La fatigue, la grosse fatigue, la méga fatigue. Il n’y a même pas de mots pour décrire une salope de fatigue comme cette pute là ! Tu ne peux même pas récupérer, insomnie, fatigue, abattement soudain, envie de rien, crise de larmes, colères brusques, sentiment d’être une merde de chien posée là. J’ai essayé d’en parler, j’ai vu un toubib parce qu’aussi, j’avais pour projet de me faire poser une prothèse de hanche. Je boitais sévèrement, le rhumatologue avait dépisté une coxarthrose évoluée, plus de cartilage sur la tête du fémur. Je pensais que c’était cette douleur permanente et ces difficultés de marche qui agissait sur mes nerfs et la fatigue. J ’ai exprimé à l’homme de l’art mes maux avec mes mots.

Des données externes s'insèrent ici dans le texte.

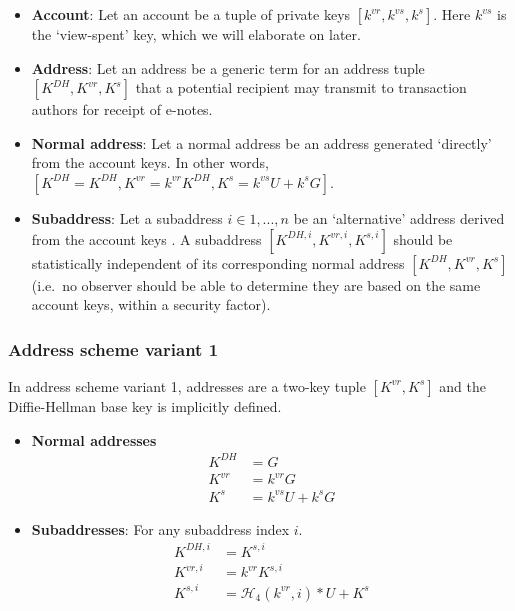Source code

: \begin{itemize}
    \item \textbf{Account}: Let an account be a tuple of private keys $[k^{vr}, k^{vs}, k^s]$. Here $k^{vs}$ is the `view-spent' key, which we will elaborate on later.

    \item \textbf{Address}: Let an address be a generic term for an address tuple $[K^{DH}, K^{vr}, K^s]$ that a potential recipient may transmit to transaction authors for receipt of e-notes.

    \item \textbf{Normal address}: Let a normal address be an address generated `directly' from the account keys. In other words, $[K^{DH} = K^{DH}, K^{vr} = k^{vr} K^{DH}, K^s = k^{vs} U + k^s G]$.

    \item \textbf{Subaddress}: Let a subaddress $i \in 1,...,n$ be an `alternative' address derived from the account keys \cite{MRL-0006-subaddresses, subaddress-pull-request}. A subaddress $[K^{DH,i}, K^{vr,i}, K^{s,i}]$ should be statistically independent of its corresponding normal address $[K^{DH}, K^{vr}, K^s]$ (i.e.\ no observer should be able to determine they are based on the same account keys, within a security factor).
\end{itemize}

\subsubsection{Address scheme variant 1}

In address scheme variant 1, addresses are a two-key tuple $[K^{vr}, K^s]$ and the Diffie-Hellman base key is implicitly defined.

\begin{itemize}
    \item \textbf{Normal addresses}
    \begin{align*}
        K^{DH} &= G  \\
        K^{vr} &= k^{vr} G  \\
        K^{s} &= k^{vs} U + k^s G
    \end{align*}

    \item \textbf{Subaddresses}: For any subaddress index $i$.\vspace{.115cm}
    \begin{align*}
        K^{DH,i} &= K^{s,i}  \\
        K^{vr,i} &= k^{vr} K^{s,i}  \\
        K^{s,i} &= \mathcal{H}_4(k^{vr},i)*U + K^s
    \end{align*}
\end{itemize}

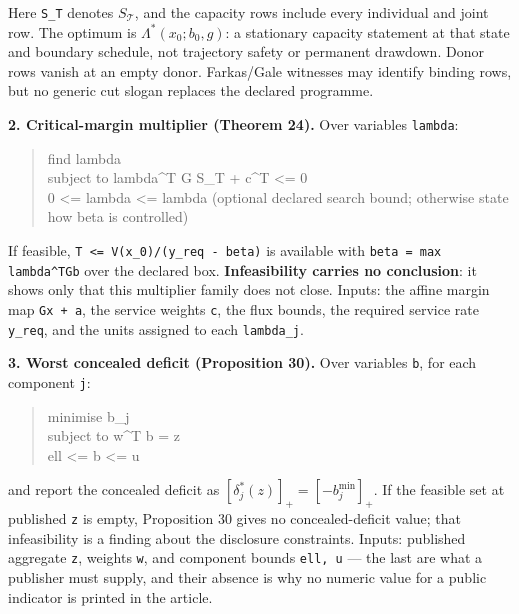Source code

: \documentclass[11pt]{article}
\begin{document}
Here \texttt{S\_T} denotes \(S_{\mathcal T}\), and the capacity rows include every individual and joint row. The optimum is \(\Lambda^*(x_0;b_0,g)\): a stationary capacity statement at that state and boundary schedule, not trajectory safety or permanent drawdown. Donor rows vanish at an empty donor. Farkas/Gale witnesses may identify binding rows, but no generic cut slogan replaces the declared programme.

\textbf{2. Critical-margin multiplier (Theorem 24).} Over variables \texttt{lambda}:

\begin{quote}\ttfamily\footnotesize\raggedright\setlength{\parskip}{0pt}
find   lambda\\
subject to lambda\textasciicircum{}T G S\_T + c\textasciicircum{}T <= 0\\
           0 <= lambda <= lambda        (optional declared search bound; otherwise state how beta is controlled)
\end{quote}

If feasible, \texttt{T <= V(x\_0)/\allowbreak{}(y\_req - bet\allowbreak{}a)} is available with \texttt{beta = max l\allowbreak{}ambda\textasciicircum{}TGb} over the declared box. \textbf{Infeasibility carries no conclusion}: it shows only that this multiplier family does not close. Inputs: the affine margin map \texttt{Gx + a}, the service weights \texttt{c}, the flux bounds, the required service rate \texttt{y\_req}, and the units assigned to each \texttt{lambda\_j}.

\textbf{3. Worst concealed deficit (Proposition 30).} Over variables \texttt{b}, for each component \texttt{j}:

\begin{quote}\ttfamily\footnotesize\raggedright\setlength{\parskip}{0pt}
minimise   b\_j\\
subject to w\textasciicircum{}T b = z\\
           ell <= b <= u
\end{quote}

and report the concealed deficit as \([\delta_j^*(z)]_+=[-b_j^{\min}]_+\). If the feasible set at published \texttt{z} is empty, Proposition 30 gives no concealed-deficit value; that infeasibility is a finding about the disclosure constraints. Inputs: published aggregate \texttt{z}, weights \texttt{w}, and component bounds \texttt{ell, u} --- the last are what a publisher must supply, and their absence is why no numeric value for a public indicator is printed in the article.
\end{document}
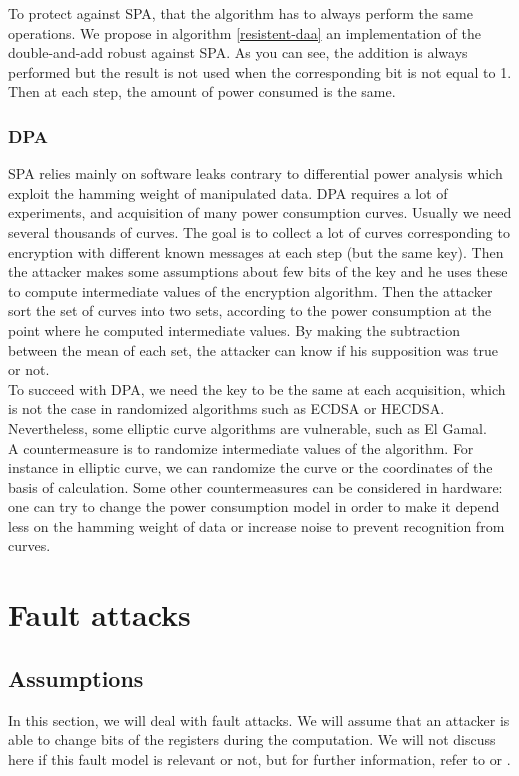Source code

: \documentclass[journal]{IEEEtran}
\begin{document}
To protect against SPA, that the algorithm has to always perform the same operations. We propose in algorithm \ref{resistent-daa} an implementation of the double-and-add robust against SPA.
As you can see, the addition is always performed but the result is not used when the corresponding bit is not equal to 1. Then at each step, the amount of power consumed is the same.\\

        \subsubsection{DPA}

SPA relies mainly on software leaks contrary to differential power analysis which exploit the hamming weight of manipulated data. DPA requires a lot of experiments, and acquisition of many power consumption curves. Usually we need several thousands of curves. The goal is to collect a lot of curves corresponding to encryption with different known messages at each step (but the same key). Then the attacker makes some assumptions about few bits of the key and he uses these to compute intermediate values of the encryption algorithm. Then the attacker sort the set of curves into two sets, according to the power consumption at the point where he computed intermediate values. By making the subtraction between the mean of each set, the attacker can know if his supposition was true or not. \\

To succeed with DPA, we need the key to be the same at each acquisition, which is not the case in randomized algorithms such as ECDSA or HECDSA. Nevertheless, some elliptic curve algorithms are vulnerable, such as El Gamal.\\

A countermeasure is to randomize intermediate values of the algorithm. For instance in elliptic curve, we can randomize the curve or the coordinates of the basis of calculation. Some other countermeasures can be considered in hardware: 
one can try to change the power consumption model in order to make it depend less on the hamming weight of data or increase noise to prevent recognition from curves.
        
\section{Fault attacks}
\label{fault}

\subsection{Assumptions}
In this section, we will deal with fault attacks. We will assume that an attacker is able to change bits of the registers
during the computation. We will not discuss here if this fault model is relevant or not, but for further information, 
refer to \cite{bar2006sorcerer} or \cite{giraud2004survey}.
\end{document}
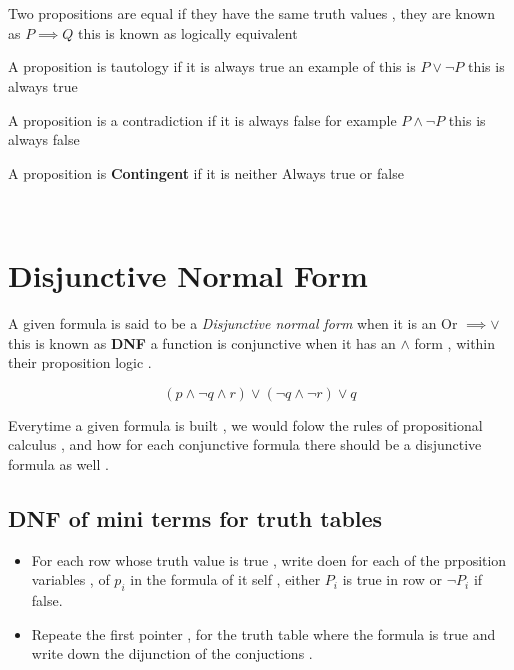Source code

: \documentclass{article}
\theoremstyle{mytheoremstyle}
\theoremstyle{mytheoremstyle}
\theoremstyle{myproblemstyle}
\begin{document}
\\ \\


\begin{definition}
 Two propositions are equal if they have the same truth values , they are known as $ P \implies Q$ this is known as logically equivalent
\end{definition}

\begin{definition}
A proposition is tautology if it is always true an example of this is $ P \lor \neg P$ this is always true

\end{definition}

\begin{definition}
A proposition is a contradiction if it is always false for example $ P \land \neg P $ this is always false
\end{definition}

\begin{definition}
A proposition is \textbf{Contingent} if it is neither Always true or false
\end{definition}

\\
\section{Disjunctive Normal Form}
A given formula is said to be a \textit{Disjunctive normal form} when it is an Or $\implies \lor$ this is known as \textbf{DNF} a function is conjunctive when it has an $ \land $ form , within their proposition logic .

\[(p \land \neg q \land r) \lor (\neg q \land \neg r) \lor q \]

Everytime a given formula is built , we would folow the rules of propositional calculus , and how for each conjunctive formula there should be a disjunctive formula as well .

\subsection{DNF of mini terms for truth tables}
\begin{itemize}
    \item For each row whose truth value is true , write doen for each of the prposition variables , of $ p_i $ in the formula of it self , either $P_i$ is true in row or $\neg P_i$ if false.
    \item Repeate the first pointer , for the truth table where the formula is true and write down the dijunction of the conjuctions .
\end{itemize}
\end{document}
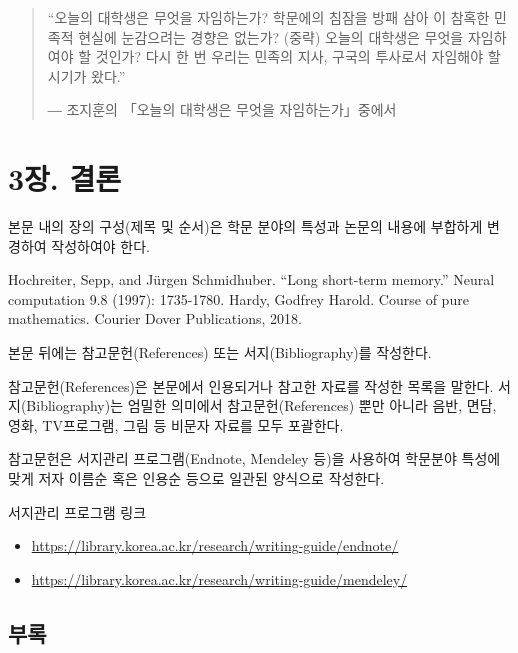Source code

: \documentclass[11pt]{report}
\numberwithin{figure}{chapter}
\begin{document}
\begin{quotation}
“오늘의 대학생은 무엇을 자임하는가? 학문에의 침잠을 방패 삼아 이 참혹한 민족적 현실에 눈감으려는 경향은 없는가? (중략) 오늘의 대학생은 무엇을 자임하여야 할 것인가? 다시 한 번 우리는 민족의 지사, 구국의 투사로서 자임해야 할 시기가 왔다.” \par
― 조지훈의  「오늘의 대학생은 무엇을 자임하는가」중에서 
\end{quotation}



\chapter*{3장. 결론}
\setcounter{chapter}{3}
\setcounter{section}{0}
\setcounter{subsection}{0}
본문 내의 장의 구성(제목 및 순서)은 학문 분야의 특성과 논문의 내용에 부합하게 변경하여 작성하여야 한다.\par


\normalsize
\newpage
\renewcommand\bibname{참고문헌}
\begin{thebibliography}{AA}
 Hochreiter, Sepp, and Jürgen Schmidhuber. ``Long short-term memory.'' Neural computation 9.8 (1997): 1735-1780.
 Hardy, Godfrey Harold. Course of pure mathematics. Courier Dover Publications, 2018.
\end{thebibliography}

\bigskip

본문 뒤에는 참고문헌(References) 또는 서지(Bibliography)를 작성한다.\par
참고문헌(References)은 본문에서 인용되거나 참고한 자료를 작성한 목록을 말한다. 서지(Bibliography)는 엄밀한 의미에서 참고문헌(References) 뿐만 아니라 음반, 면담, 영화, TV프로그램, 그림 등 비문자 자료를 모두 포괄한다. \par
참고문헌은 서지관리 프로그램(Endnote, Mendeley 등)을 사용하여 학문분야 특성에 맞게 저자 이름순 혹은 인용순 등으로 일관된 양식으로 작성한다.


\bigskip

서지관리 프로그램 링크
\begin{itemize}
\item\url{https://library.korea.ac.kr/research/writing-guide/endnote/}
\item\url{https://library.korea.ac.kr/research/writing-guide/mendeley/}
\end{itemize}

\begin{center}
\chapter*{부록} %
\end{center}
\end{document}
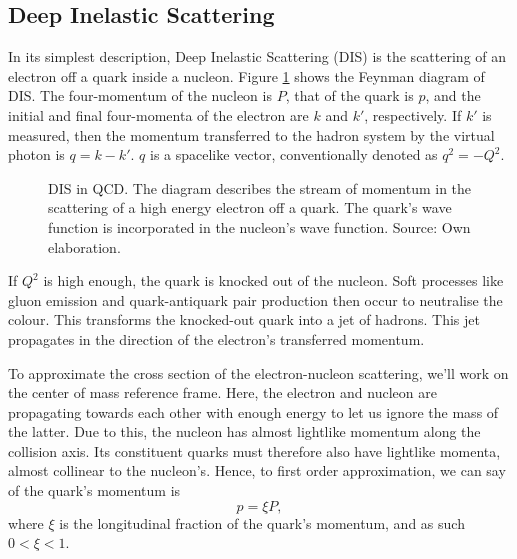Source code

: \subsection{Deep Inelastic Scattering} \label{sec::dis}
    In its simplest description, Deep Inelastic Scattering (DIS) is the scattering of an electron off a quark inside a nucleon.
    Figure \ref{fig::dis_diagram} shows the Feynman diagram of DIS.
    The four-momentum of the nucleon is $P$, that of the quark is $p$, and the initial and final four-momenta of the electron are $k$ and $k'$, respectively.
    If $k'$ is measured, then the momentum transferred to the hadron system by the virtual photon is $q = k - k'$.
    $q$ is a spacelike vector, conventionally denoted as $q^2 = -Q^2$.
    
    \begin{figure}[h!]
        \centering{}
        \caption[DIS in QCD.]{DIS in QCD. The diagram describes the stream of momentum in the scattering of a high energy electron off a quark. The quark's wave function is incorporated in the nucleon's wave function. Source: Own elaboration.}
        \label{fig::dis_diagram}
    \end{figure}

    If $Q^2$ is high enough, the quark is knocked out of the nucleon.
    Soft processes like gluon emission and quark-antiquark pair production then occur to neutralise the colour.
    This transforms the knocked-out quark into a jet of hadrons.
    This jet propagates in the direction of the electron's transferred momentum.

    To approximate the cross section of the electron-nucleon scattering, we'll work on the center of mass reference frame.
    Here, the electron and nucleon are propagating towards each other with enough energy to let us ignore the mass of the latter.
    Due to this, the nucleon has almost lightlike momentum along the collision axis.
    Its constituent quarks must therefore also have lightlike momenta, almost collinear to the nucleon's.
    Hence, to first order approximation, we can say of the quark's momentum is
    \begin{equation*}
        p = \xi P,
    \end{equation*}
    where $\xi$ is the longitudinal fraction of the quark's momentum, and as such $0 < \xi < 1$.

 - Moi aussi je suis fatigué Monsieur, il faut vous reposer, prendre un Xanax le soir et s’il n’y a pas d’amélioration dans un mois, je vous donnerai l’adresse d’un bon thérapeute. Nous allons commencer par une prise de sang pour faire une série d’analyses.

  

 

  C’est bien de rechercher à priori, parfois ça paye. Il y avait des trucs qui clochaient dans mon sang, je l’ai su en sortant du labo avec les résultats à la main, le lendemain. Sur la feuille, il y avait des chiffres en gras, d’autres en taille normale. Il y avait une colonne, à droite des résultats, qui donnait la norme. J ’y connais rien mais ce qui clochait était marqué en gras, 3600 leucocytes et la norme est de 4000 à 10000, 103000 plaquettes, il en faut 150 à 45000, et surtout les transaminases, 82 et la normale est entre 4 et 40. Il y avait aussi la gamma-GT et d’autres conneries avec des noms à la con. Je n’y comprenais rien mais flairais la patate. Le médecin m’a fait faire une autre série d’examens dont la recherche des hépatites (y’en a une tripotée à telle point qu’ils leur donnent des lettres et en sont à G).

 

  

Re-attente, résultats de nouveau décevant, taux de bilirubine, anticorps anti-VHC etc. Le toubib m’a adressé en consultation d’hépato-gastro-entérologie à l’hôpital Saint-Louis. Je suis ressorti un peu sonné, j’avais une hépatite C, il fallait me faire d’autres examens, on m’a prélevé encore du sang et donné un rendez-vous pour deux jours d’hospitalisation  en hôpital de jour pour des examens assez délicats. Je ne savais plus où j’en étais et j’ai décidé de commettre un acte désespéré. Après avoir réfléchi deux minutes, je suis passé à la Fnac où j’ai taxé un bouquin : « Les hépatites ».